Aquellos también fueron días de incertidumbres y sobresaltos, porque rebelarse contra unos hábitos políticos y pedagógicos no era más fácil que trastrocar un sistema literario. Bien apertrechado de conocimientos sobre la psicología educativa de la época, y lleno del entusiasmo renovador propio del joven profesor graduado en el extranjero, Isaac Felipe Azofeifa tropezó con la rigidez de la maquinaria burocrática y con la intolerancia de los ignorantes; y por ello adoptó otra táctica: airear aquel empolvado mundo no ya desde las secretarías e intendencias, sino desde su centro vital y promisorio: la juventud de su antiguo liceo, donde incitaba a la disconformidad y a la rebeldía. Ya había empezado una campaña de críticas a los programas y métodos en la enseñanza del Castellano; y aunque los cambios no empezaron de inmediato, sus palabras consiguieron la solidaridad de los estudiantes, de algunos directores de colegios, y hasta la mirada del Secretario de Educación.

Este oficio de profesor lo llevó a preguntarse todos los días si estaba en su derecho cambiar las actitudes y creencias de sus alumnos. No era lo que deseaba, y no era así como entendía la pedagogía; por el contrario, formar a un estudiante no debía ser más que hacerlo despertar, y permitirle contemplar a sus anchas el mundo. Pensaba, escribía, y cuando podía, publicaba, aunque sus artículos y proclamas solían caer en la espesa quietud de las conciencias satisfechas, creadas y creadoras de un paraje anodino y estéril.

Dichosamente no fue un luchador solitario. Muchos jóvenes intelectuales renovadores, en medio de los sobresaltos de las guerras, que cada vez se sentían más cercanas, fundaron con él un Centro para el Estudio de los Problemas Nacionales. Ya los políticos de antaño se habían agotado de gobernar, y la Costa Rica de medio siglo pedía otras respuestas y otros lenguajes; y vemos de nuevo al maestro y al escritor arremangado en las labores más urgentes de la vida política y de las tareas educativas, editando las páginas de la revista Surco, paciente y reflexivo las más veces, rojo de ira cuando las situaciones lo obligaban, respondón ante las diatribas de los demagogos, riguroso, punzante y desconfiado. Como lo son en muchos de sus poemas de amor, las palabras de su lenguaje político siempre han sido granadas, aunque a veces envueltas en pañuelos de finos encajes. Sembró vientos, logró atraer otras voces amigas y solidarias, vio materializadas algunas de sus aspiraciones, cosechó esporádicas tempestades; pero ya en su conciencia no se volverían a separar su canto de poeta, su voz de maestro y su verbo político.

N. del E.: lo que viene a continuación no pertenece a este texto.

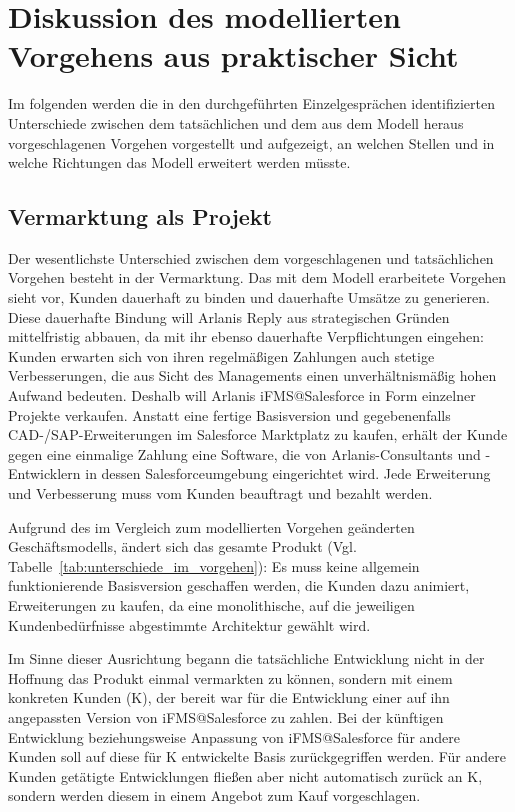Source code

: \section{Diskussion des modellierten Vorgehens aus praktischer Sicht}
\label{cha:diskussion}
\begin{comment}
Im vorletzten Abschnitt diskutieren Sie Ihre Ergebnisse und stellen den Beitrag 
für die Praxis und für die Forschung dar. Gehen Sie auch auf die Einschränkungen 
Ihrer Arbeit ein.
\end{comment}
Im folgenden werden die in den durchgeführten Einzelgesprächen identifizierten 
Unterschiede zwischen dem tatsächlichen und dem aus dem Modell heraus 
vorgeschlagenen Vorgehen vorgestellt und aufgezeigt, an welchen Stellen und in 
welche Richtungen das Modell erweitert werden müsste.

\subsection{Vermarktung als Projekt}
Der wesentlichste Unterschied zwischen dem vorgeschlagenen und 
tatsächlichen Vorgehen besteht in der Vermarktung. Das mit dem Modell 
erarbeitete Vorgehen sieht vor, Kunden dauerhaft zu binden und dauerhafte 
Umsätze zu generieren. Diese dauerhafte Bindung will Arlanis Reply aus 
strategischen Gründen mittelfristig abbauen, da mit ihr ebenso dauerhafte 
Verpflichtungen eingehen: Kunden erwarten sich von ihren regelmäßigen Zahlungen 
auch stetige Verbesserungen, die aus Sicht des Managements einen 
unverhältnismäßig hohen Aufwand bedeuten. Deshalb will Arlanis iFMS@Salesforce 
in Form einzelner Projekte verkaufen. Anstatt eine fertige Basisversion und 
gegebenenfalls CAD-/SAP-Erweiterungen im Salesforce Marktplatz zu kaufen, 
erhält der Kunde gegen eine einmalige Zahlung eine Software, die von 
Arlanis-Consultants und -Entwicklern in dessen Salesforceumgebung eingerichtet 
wird. 
Jede Erweiterung und Verbesserung muss vom Kunden beauftragt und bezahlt werden.

Aufgrund des im Vergleich zum modellierten Vorgehen geänderten 
Geschäftsmodells, ändert sich das gesamte Produkt (Vgl. 
Tabelle~\ref{tab:unterschiede_im_vorgehen}): Es muss keine allgemein 
funktionierende Basisversion geschaffen werden, die Kunden dazu animiert, 
Erweiterungen zu kaufen, da eine monolithische, auf die jeweiligen 
Kundenbedürfnisse abgestimmte Architektur gewählt wird.

Im Sinne dieser Ausrichtung begann die tatsächliche Entwicklung nicht in der 
Hoffnung das Produkt einmal vermarkten zu können, sondern mit einem konkreten 
Kunden (K), der bereit war für die Entwicklung einer auf ihn angepassten 
Version von iFMS@Salesforce zu zahlen. Bei der künftigen Entwicklung 
beziehungsweise Anpassung von iFMS@Salesforce für andere Kunden soll auf diese 
für K entwickelte Basis zurückgegriffen werden. Für andere Kunden getätigte 
Entwicklungen fließen aber nicht automatisch zurück an K, sondern werden diesem 
in einem Angebot zum Kauf vorgeschlagen.

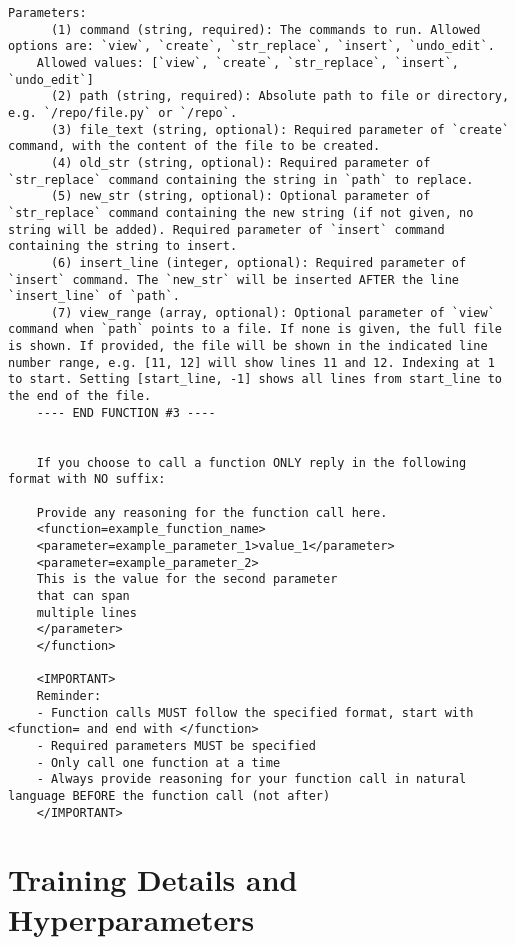 \begin{tcolorbox}[title={SWE-smith Prompt},
    colback=white, colframe=black, fonttitle=\bfseries,
    breakable, sharp corners=south, enhanced jigsaw]
\begin{Verbatim}[breaklines=true, obeytabs=false,breaksymbol={},breakindent=0pt,fontsize=\tiny]
    Parameters:
      (1) command (string, required): The commands to run. Allowed options are: `view`, `create`, `str_replace`, `insert`, `undo_edit`.
    Allowed values: [`view`, `create`, `str_replace`, `insert`, `undo_edit`]
      (2) path (string, required): Absolute path to file or directory, e.g. `/repo/file.py` or `/repo`.
      (3) file_text (string, optional): Required parameter of `create` command, with the content of the file to be created.
      (4) old_str (string, optional): Required parameter of `str_replace` command containing the string in `path` to replace.
      (5) new_str (string, optional): Optional parameter of `str_replace` command containing the new string (if not given, no string will be added). Required parameter of `insert` command containing the string to insert.
      (6) insert_line (integer, optional): Required parameter of `insert` command. The `new_str` will be inserted AFTER the line `insert_line` of `path`.
      (7) view_range (array, optional): Optional parameter of `view` command when `path` points to a file. If none is given, the full file is shown. If provided, the file will be shown in the indicated line number range, e.g. [11, 12] will show lines 11 and 12. Indexing at 1 to start. Setting [start_line, -1] shows all lines from start_line to the end of the file.
    ---- END FUNCTION #3 ----
    
    
    If you choose to call a function ONLY reply in the following format with NO suffix:
    
    Provide any reasoning for the function call here.
    <function=example_function_name>
    <parameter=example_parameter_1>value_1</parameter>
    <parameter=example_parameter_2>
    This is the value for the second parameter
    that can span
    multiple lines
    </parameter>
    </function>
    
    <IMPORTANT>
    Reminder:
    - Function calls MUST follow the specified format, start with <function= and end with </function>
    - Required parameters MUST be specified
    - Only call one function at a time
    - Always provide reasoning for your function call in natural language BEFORE the function call (not after)
    </IMPORTANT>
  \end{Verbatim}
  \end{tcolorbox}

\section{Training Details and Hyperparameters}
\label{app:training_details}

A lo largo de sesenta años de actividad docente, Isaac Felipe Azofeifa demostró que la política es inseparable de la educación. Lo hemos escuchado muchas veces decir esta verdad, que no aprendió en los tratados ni en las oficinas. Para fortuna histórica, nuestras alergias a los ruidos militares han sido alimentadas por una educación civilista y confiada en los valores de la democracia. Desde esa circunstancia, y con la mirada de un pensador moderno, nos ha señalado, con cierto desconsuelo, los males y peligros de esta pequeña patria natal: su dependencia, la alienación de sus habitantes, la gradual pérdida de identidad, la mansedumbre y la postración. Pero advierte también que el antídoto a estos padecimientos ha estado siempre al alcance de la mano: una persistente defensa de la libertad, la construcción de una fraternidad de ideas y propósitos; y sobre todo, la dignificación de la vida y de la persona. Por ello una de sus predilectas en materia política ha sido la palabra soberanía, pero no aquella antigua del poder absoluto, sino la de nuestra conciencia, para aspirar a una más alta condición de la comunidad.

Puede que tengamos hoy muchas preguntas sobre cómo es o cómo debe ser la patria de nuestros días. No puede haber respuestas definitivas, pero siempre hay maneras de trazar un itinerario a nuestras aventuras. Azofeifa empezó a dibujar el suyo desde sus soliloquios en los años de infancia, y hasta ayer mismo, cantando, escribiendo, aconsejando y dando testimonio de claridad y honradez. Este es el verdadero animal político de los tiempos que corren.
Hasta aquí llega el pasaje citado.